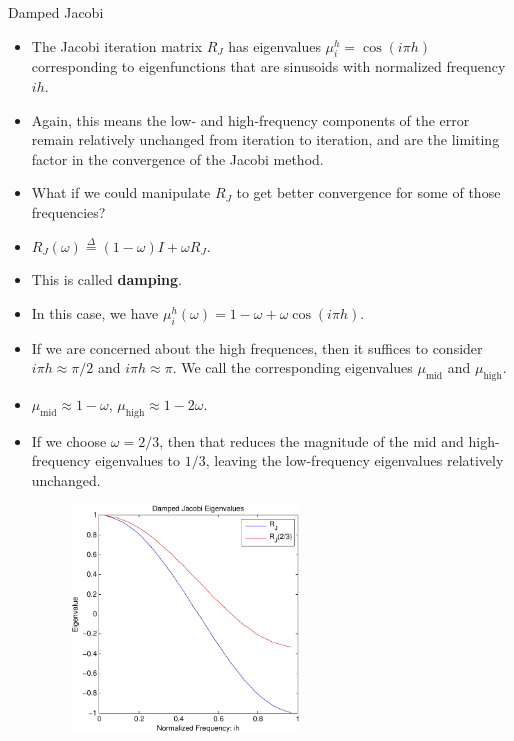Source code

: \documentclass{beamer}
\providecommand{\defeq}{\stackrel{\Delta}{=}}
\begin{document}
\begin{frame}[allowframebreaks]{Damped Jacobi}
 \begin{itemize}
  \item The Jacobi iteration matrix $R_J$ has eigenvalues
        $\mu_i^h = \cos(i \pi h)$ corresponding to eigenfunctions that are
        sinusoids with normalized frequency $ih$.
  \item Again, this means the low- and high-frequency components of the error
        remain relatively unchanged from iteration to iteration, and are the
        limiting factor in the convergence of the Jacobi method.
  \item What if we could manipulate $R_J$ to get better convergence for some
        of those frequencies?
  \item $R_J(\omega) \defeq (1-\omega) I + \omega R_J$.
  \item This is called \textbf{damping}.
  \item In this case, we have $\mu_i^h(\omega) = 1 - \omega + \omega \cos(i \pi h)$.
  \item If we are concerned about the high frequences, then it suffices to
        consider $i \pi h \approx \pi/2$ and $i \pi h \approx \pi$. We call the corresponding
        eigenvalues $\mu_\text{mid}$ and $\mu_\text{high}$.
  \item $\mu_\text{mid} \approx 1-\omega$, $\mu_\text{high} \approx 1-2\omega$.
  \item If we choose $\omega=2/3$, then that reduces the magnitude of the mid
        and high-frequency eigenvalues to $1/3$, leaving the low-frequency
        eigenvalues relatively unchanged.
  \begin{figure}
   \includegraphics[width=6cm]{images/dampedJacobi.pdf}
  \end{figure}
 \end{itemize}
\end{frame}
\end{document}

-- TASK STATEMENT --
Whenever a line of the data above includes the word "iteration", copy that line.

-- FINISHED TASK --
  \item The Jacobi iteration matrix $R_J$ has eigenvalues
        remain relatively unchanged from iteration to iteration, and are the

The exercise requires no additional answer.